Like any population parameter, the regression coefficients b cannot be estimated with complete precision from a sample of data; that’s part of why we need hypothesis tests. Given this, it’s quite useful to be able to report confidence intervals that capture our uncertainty about the true value of b. This is especially useful when the research question focuses heavily on an attempt to find out * how* strongly variable X is related to variable Y, since in those situations the interest is primarily in the regression weight b. Fortunately, confidence intervals for the regression weights can be constructed in the usual fashion,

\(\ CI(b) = \hat{b}\ \pm\ (t_{crit} \ x\ SE(\hat{b}) )\)

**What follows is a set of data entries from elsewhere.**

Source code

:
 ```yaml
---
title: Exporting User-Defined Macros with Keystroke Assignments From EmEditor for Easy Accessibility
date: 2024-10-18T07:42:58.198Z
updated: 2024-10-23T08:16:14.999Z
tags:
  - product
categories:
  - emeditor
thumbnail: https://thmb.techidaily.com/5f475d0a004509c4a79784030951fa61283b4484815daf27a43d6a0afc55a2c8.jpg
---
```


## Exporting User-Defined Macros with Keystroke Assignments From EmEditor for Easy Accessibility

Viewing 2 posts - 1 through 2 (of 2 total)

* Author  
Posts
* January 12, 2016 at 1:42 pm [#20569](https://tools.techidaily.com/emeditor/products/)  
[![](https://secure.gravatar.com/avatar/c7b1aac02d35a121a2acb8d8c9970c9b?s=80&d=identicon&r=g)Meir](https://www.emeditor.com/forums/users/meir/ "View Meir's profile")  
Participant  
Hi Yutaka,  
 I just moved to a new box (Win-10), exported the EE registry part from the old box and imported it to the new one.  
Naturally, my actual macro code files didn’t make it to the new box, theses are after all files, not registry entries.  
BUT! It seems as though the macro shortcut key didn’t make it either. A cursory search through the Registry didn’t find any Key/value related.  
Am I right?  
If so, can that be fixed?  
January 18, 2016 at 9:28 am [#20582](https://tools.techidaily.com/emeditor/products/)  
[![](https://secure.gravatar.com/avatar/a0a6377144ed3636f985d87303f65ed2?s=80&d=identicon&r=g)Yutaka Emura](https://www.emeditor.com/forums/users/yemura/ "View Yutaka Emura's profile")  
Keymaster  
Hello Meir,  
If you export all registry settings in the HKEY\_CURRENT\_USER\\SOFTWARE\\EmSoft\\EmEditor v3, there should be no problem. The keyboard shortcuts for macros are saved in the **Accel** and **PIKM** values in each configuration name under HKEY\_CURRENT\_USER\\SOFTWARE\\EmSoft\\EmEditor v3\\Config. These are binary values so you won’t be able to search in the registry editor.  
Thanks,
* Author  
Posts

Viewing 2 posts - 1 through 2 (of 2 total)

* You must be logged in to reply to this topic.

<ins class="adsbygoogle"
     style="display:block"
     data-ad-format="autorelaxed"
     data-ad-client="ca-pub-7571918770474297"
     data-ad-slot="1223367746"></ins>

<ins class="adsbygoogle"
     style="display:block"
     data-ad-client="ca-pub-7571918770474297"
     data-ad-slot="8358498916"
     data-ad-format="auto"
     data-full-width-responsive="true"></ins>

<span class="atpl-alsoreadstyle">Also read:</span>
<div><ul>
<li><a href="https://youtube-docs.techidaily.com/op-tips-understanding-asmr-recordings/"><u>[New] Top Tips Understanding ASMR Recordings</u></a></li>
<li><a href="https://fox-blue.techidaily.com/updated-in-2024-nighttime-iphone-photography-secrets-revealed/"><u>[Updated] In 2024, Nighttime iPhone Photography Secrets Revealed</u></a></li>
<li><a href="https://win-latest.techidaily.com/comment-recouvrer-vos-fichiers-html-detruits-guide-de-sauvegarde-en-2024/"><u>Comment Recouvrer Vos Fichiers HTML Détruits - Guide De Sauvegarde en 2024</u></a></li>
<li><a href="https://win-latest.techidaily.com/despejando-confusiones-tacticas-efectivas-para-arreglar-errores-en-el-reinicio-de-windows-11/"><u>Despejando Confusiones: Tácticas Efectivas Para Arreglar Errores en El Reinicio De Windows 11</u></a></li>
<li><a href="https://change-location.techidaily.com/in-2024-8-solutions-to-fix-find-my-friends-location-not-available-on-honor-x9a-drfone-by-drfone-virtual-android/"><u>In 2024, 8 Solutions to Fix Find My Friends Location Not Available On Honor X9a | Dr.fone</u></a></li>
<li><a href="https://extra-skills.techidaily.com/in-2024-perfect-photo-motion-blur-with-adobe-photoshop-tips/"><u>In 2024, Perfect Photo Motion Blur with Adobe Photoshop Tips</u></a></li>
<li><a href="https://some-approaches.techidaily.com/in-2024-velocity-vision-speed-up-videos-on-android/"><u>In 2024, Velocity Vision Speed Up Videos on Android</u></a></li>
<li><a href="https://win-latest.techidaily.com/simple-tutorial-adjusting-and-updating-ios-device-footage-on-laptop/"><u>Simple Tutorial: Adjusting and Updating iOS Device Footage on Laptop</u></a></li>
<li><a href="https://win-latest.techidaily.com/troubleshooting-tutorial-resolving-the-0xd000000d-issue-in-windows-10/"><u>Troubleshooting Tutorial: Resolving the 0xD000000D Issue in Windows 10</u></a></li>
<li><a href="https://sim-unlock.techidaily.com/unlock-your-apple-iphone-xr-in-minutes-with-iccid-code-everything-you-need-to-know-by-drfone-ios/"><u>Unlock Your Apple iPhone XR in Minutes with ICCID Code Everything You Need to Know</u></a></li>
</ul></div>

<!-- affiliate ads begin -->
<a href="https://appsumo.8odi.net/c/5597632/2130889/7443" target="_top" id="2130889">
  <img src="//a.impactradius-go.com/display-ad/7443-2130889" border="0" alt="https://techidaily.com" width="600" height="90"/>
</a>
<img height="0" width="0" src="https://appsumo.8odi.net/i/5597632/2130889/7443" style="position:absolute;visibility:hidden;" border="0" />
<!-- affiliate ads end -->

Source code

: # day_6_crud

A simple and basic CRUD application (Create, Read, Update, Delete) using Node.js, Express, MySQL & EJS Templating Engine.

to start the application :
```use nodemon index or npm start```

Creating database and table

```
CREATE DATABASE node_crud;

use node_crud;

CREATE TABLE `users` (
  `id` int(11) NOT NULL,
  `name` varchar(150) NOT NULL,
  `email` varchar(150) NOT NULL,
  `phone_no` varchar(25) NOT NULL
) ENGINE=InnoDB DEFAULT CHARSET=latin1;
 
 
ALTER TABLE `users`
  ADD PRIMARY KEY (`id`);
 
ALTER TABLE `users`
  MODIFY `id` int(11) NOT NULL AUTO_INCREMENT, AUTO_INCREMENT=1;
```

where SE(\(\ \hat{b}\)) is the standard error of the regression coefficient, and t_{crit} is the relevant critical value of the appropriate t distribution. For instance, if it’s a 95% confidence interval that we want, then the critical value is the 97.5th quantile of a t distribution with N−K−1 degrees of freedom. In other words, this is basically the same approach to calculating confidence intervals that we’ve used throughout. To do this in R we can use the `confint()`

function. There arguments to this function are

`object`

. The regression model (`lm`

object) for which confidence intervals are required.`parm`

. A vector indicating which coefficients we should calculate intervals for. This can be either a vector of numbers or (more usefully) a character vector containing variable names. By default, all coefficients are included, so usually you don’t bother specifying this argument.`level`

. A number indicating the confidence level that should be used. As is usually the case, the default value is 0.95, so you wouldn’t usually need to specify this argument.

So, suppose I want 99% confidence intervals for the coefficients in the `regression.2`

model. I could do this using the following command:

**confint**( object = regression.2,
level = .99)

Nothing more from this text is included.